# Exercise details:
Search the entries for the word "因为产生了堆叠". Copy every line where it turns up.

# Data to process:
• • • • • • •

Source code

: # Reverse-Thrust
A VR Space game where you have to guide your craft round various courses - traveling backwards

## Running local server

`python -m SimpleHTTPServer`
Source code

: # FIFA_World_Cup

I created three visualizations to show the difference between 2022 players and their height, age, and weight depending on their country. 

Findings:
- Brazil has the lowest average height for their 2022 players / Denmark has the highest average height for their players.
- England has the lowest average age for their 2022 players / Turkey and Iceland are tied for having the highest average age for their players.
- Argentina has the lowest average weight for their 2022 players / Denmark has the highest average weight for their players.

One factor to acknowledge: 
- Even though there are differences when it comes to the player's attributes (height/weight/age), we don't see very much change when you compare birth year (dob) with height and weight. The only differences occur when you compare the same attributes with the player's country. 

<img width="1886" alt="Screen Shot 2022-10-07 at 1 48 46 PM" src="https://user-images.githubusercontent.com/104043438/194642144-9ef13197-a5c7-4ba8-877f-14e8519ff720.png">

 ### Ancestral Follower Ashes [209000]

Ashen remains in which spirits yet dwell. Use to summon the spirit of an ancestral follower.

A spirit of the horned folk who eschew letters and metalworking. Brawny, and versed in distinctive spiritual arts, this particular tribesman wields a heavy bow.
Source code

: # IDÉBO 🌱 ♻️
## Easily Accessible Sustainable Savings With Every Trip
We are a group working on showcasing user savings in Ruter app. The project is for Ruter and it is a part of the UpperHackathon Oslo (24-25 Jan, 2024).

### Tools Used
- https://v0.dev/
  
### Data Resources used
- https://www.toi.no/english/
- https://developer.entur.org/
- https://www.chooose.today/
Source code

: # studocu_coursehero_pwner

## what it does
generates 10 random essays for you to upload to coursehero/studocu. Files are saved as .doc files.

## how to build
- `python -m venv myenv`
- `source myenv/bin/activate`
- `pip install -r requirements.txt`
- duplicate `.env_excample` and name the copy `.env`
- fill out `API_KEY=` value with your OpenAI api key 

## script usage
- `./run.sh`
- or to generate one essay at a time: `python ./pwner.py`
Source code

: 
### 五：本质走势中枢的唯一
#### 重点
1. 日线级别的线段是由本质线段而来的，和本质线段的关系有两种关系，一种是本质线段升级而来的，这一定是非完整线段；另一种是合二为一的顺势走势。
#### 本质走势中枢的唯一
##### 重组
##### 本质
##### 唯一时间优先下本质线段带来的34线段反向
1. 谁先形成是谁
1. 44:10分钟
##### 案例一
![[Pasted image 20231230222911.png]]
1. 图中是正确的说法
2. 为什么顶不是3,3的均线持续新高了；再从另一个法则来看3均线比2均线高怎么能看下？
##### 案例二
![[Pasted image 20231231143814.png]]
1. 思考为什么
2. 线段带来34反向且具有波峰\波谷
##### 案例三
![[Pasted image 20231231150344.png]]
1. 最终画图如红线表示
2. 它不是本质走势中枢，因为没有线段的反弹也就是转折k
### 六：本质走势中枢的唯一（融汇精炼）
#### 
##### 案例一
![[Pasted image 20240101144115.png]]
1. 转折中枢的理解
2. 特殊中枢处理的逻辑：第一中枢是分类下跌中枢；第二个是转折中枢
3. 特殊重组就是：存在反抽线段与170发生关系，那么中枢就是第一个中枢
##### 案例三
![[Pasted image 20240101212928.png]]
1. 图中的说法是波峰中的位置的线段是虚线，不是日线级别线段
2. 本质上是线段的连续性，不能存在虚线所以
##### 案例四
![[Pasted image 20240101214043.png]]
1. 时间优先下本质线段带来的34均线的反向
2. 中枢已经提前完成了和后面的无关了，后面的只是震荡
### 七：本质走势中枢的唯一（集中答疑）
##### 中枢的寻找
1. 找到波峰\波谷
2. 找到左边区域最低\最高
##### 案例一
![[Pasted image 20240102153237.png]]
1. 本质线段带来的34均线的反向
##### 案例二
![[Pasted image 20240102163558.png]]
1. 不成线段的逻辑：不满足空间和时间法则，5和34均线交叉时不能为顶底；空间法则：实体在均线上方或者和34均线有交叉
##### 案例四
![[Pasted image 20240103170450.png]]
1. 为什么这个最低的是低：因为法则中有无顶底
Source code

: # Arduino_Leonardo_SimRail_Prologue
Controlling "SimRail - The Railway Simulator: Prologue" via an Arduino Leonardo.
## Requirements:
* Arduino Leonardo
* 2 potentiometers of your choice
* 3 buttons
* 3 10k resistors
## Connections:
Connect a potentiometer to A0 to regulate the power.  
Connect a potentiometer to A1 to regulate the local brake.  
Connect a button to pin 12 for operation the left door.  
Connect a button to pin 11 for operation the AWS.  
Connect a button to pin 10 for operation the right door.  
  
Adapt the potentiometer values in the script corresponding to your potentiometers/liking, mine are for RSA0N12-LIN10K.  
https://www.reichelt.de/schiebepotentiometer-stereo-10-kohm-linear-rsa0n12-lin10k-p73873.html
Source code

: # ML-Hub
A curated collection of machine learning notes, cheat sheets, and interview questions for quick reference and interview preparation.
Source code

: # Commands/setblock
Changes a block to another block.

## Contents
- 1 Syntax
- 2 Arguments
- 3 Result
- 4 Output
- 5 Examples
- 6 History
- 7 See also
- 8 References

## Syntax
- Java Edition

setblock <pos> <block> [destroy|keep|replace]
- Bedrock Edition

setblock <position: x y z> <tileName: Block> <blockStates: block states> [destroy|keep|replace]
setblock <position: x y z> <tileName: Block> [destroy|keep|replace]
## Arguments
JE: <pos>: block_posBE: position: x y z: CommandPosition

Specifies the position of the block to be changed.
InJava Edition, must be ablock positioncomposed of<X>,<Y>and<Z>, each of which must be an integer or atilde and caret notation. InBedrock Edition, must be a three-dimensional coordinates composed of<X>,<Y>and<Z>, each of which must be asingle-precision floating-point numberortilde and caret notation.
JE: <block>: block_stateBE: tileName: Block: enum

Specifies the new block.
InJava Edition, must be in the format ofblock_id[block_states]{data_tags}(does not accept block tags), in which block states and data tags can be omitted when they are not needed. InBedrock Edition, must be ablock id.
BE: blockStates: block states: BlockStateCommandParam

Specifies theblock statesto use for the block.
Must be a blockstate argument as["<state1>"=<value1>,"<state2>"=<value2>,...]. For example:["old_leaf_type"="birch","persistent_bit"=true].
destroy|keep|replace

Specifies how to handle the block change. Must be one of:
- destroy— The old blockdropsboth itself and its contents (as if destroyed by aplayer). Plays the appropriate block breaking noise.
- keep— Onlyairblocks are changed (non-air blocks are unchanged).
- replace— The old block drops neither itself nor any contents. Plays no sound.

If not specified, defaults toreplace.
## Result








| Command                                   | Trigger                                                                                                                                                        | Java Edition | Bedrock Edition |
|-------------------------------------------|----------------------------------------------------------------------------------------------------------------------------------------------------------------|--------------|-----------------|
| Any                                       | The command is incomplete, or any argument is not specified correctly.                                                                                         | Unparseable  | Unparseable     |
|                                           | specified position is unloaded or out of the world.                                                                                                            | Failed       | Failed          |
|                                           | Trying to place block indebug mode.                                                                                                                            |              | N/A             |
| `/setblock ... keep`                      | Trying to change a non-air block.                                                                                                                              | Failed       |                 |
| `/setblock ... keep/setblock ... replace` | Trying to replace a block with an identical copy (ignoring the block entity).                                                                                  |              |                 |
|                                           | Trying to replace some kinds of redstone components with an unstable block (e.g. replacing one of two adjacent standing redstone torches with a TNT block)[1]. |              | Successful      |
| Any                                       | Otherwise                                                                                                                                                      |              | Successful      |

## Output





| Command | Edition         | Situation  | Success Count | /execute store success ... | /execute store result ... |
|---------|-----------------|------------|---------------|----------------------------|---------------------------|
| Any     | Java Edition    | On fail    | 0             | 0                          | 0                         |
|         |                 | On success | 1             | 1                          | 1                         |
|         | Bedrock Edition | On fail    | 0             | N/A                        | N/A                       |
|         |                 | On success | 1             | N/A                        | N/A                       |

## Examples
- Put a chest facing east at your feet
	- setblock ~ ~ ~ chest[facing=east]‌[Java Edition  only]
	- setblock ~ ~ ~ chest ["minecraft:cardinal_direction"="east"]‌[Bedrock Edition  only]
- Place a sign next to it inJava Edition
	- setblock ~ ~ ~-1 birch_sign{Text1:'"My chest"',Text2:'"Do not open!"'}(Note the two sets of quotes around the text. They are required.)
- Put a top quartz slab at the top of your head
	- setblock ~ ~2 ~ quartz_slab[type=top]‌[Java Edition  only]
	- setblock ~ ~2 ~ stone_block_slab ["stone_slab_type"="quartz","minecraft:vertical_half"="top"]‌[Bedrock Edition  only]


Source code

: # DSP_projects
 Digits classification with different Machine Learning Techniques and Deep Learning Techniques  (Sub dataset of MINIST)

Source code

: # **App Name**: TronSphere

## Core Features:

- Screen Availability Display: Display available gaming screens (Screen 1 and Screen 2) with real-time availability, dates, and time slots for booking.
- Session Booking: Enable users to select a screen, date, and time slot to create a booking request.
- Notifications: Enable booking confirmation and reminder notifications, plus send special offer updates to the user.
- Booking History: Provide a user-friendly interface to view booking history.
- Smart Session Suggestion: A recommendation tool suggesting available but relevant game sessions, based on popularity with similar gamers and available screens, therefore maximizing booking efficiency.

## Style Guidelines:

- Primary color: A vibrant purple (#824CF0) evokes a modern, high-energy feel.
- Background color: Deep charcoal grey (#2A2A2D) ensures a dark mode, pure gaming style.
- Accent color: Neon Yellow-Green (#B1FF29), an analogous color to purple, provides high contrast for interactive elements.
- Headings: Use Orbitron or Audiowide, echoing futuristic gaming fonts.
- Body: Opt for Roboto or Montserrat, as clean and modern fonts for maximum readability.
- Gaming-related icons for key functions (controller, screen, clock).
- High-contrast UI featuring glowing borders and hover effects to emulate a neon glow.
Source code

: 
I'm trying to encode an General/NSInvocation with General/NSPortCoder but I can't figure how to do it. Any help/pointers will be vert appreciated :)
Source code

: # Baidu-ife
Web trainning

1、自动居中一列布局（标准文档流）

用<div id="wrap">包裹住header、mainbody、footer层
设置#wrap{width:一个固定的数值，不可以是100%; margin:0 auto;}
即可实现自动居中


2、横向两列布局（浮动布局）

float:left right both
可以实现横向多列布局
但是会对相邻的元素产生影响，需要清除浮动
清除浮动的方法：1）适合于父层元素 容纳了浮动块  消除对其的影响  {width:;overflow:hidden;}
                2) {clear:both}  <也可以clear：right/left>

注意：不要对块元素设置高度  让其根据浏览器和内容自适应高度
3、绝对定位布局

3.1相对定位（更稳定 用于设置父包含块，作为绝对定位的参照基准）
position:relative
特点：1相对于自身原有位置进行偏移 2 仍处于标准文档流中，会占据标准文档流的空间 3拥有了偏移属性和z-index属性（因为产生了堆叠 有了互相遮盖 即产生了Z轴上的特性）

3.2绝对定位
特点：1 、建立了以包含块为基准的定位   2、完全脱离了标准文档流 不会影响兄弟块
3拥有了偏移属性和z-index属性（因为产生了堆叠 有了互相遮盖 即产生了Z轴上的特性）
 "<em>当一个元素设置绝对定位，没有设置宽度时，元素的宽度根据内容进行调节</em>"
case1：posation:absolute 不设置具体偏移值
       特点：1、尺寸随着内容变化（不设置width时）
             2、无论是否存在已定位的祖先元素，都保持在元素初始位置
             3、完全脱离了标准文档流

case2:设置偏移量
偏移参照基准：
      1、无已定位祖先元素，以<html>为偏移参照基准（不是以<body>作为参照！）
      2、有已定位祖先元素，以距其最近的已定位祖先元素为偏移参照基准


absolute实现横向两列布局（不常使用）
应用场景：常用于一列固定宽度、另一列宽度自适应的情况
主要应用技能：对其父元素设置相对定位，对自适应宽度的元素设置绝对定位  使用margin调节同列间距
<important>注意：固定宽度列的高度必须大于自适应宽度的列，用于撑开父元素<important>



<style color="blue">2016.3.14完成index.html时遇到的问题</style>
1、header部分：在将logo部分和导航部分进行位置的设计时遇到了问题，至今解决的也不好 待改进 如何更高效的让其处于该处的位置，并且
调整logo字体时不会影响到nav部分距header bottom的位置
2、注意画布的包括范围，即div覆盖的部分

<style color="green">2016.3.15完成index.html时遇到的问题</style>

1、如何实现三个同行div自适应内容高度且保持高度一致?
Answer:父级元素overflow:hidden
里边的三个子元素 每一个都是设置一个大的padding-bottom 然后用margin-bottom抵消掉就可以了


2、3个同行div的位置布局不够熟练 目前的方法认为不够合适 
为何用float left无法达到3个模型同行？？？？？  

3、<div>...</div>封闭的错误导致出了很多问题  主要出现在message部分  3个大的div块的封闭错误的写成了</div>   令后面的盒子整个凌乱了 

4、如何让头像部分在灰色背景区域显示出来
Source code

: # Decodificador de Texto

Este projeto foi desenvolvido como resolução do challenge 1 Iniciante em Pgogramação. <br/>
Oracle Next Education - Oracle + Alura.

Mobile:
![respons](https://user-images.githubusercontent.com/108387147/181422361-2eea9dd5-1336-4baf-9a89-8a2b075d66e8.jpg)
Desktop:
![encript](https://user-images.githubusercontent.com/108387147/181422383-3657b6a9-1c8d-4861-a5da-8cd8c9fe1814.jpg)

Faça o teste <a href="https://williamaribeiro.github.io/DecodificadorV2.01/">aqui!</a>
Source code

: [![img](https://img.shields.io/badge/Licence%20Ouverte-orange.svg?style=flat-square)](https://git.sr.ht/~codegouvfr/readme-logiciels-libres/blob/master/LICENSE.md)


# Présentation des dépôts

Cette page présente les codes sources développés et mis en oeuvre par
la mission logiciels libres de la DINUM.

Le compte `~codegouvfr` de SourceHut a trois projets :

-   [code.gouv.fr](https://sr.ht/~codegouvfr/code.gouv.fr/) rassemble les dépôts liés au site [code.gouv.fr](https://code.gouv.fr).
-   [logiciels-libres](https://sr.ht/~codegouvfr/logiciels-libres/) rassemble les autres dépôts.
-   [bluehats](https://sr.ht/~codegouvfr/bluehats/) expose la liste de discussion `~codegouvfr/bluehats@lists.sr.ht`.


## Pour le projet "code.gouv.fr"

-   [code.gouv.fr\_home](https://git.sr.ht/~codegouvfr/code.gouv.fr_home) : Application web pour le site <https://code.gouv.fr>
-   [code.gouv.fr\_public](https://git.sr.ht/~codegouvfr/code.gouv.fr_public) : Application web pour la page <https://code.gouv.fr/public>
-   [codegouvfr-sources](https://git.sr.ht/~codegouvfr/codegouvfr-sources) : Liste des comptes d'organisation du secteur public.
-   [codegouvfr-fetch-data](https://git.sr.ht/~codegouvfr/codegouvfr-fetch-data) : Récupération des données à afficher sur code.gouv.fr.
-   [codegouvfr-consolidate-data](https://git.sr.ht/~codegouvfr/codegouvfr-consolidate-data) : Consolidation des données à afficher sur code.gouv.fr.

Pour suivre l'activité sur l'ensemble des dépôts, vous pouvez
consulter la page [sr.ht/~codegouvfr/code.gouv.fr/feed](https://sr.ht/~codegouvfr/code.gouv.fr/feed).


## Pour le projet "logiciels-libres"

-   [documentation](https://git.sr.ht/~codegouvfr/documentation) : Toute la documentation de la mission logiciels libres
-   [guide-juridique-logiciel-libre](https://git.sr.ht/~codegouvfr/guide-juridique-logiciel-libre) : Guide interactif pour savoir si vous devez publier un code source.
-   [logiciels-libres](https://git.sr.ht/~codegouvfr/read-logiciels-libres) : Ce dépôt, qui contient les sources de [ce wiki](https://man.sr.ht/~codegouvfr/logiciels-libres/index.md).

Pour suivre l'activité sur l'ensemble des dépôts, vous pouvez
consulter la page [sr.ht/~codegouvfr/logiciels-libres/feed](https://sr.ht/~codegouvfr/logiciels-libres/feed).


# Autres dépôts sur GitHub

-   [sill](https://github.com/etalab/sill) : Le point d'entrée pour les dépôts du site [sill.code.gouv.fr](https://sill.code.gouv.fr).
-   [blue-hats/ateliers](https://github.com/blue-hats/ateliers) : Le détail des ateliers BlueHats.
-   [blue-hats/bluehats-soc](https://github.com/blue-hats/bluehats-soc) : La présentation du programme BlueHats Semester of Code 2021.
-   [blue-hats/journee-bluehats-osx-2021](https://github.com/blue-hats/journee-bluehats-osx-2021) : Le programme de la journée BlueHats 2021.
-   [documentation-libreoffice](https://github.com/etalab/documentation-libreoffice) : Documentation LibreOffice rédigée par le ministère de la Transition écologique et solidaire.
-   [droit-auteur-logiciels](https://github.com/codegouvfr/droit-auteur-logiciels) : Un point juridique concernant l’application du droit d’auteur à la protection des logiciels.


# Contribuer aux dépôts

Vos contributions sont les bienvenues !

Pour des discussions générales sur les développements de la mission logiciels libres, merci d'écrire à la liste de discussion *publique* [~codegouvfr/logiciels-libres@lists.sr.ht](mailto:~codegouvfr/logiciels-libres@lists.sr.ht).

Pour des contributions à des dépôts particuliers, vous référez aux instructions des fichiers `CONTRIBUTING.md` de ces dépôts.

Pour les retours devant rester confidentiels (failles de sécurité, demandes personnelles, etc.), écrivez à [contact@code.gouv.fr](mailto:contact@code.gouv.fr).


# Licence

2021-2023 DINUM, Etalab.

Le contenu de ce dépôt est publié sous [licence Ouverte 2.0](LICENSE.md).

• • • • • • •

# Result for this task:
特点：1相对于自身原有位置进行偏移 2 仍处于标准文档流中，会占据标准文档流的空间 3拥有了偏移属性和z-index属性（因为产生了堆叠 有了互相遮盖 即产生了Z轴上的特性）
3拥有了偏移属性和z-index属性（因为产生了堆叠 有了互相遮盖 即产生了Z轴上的特性）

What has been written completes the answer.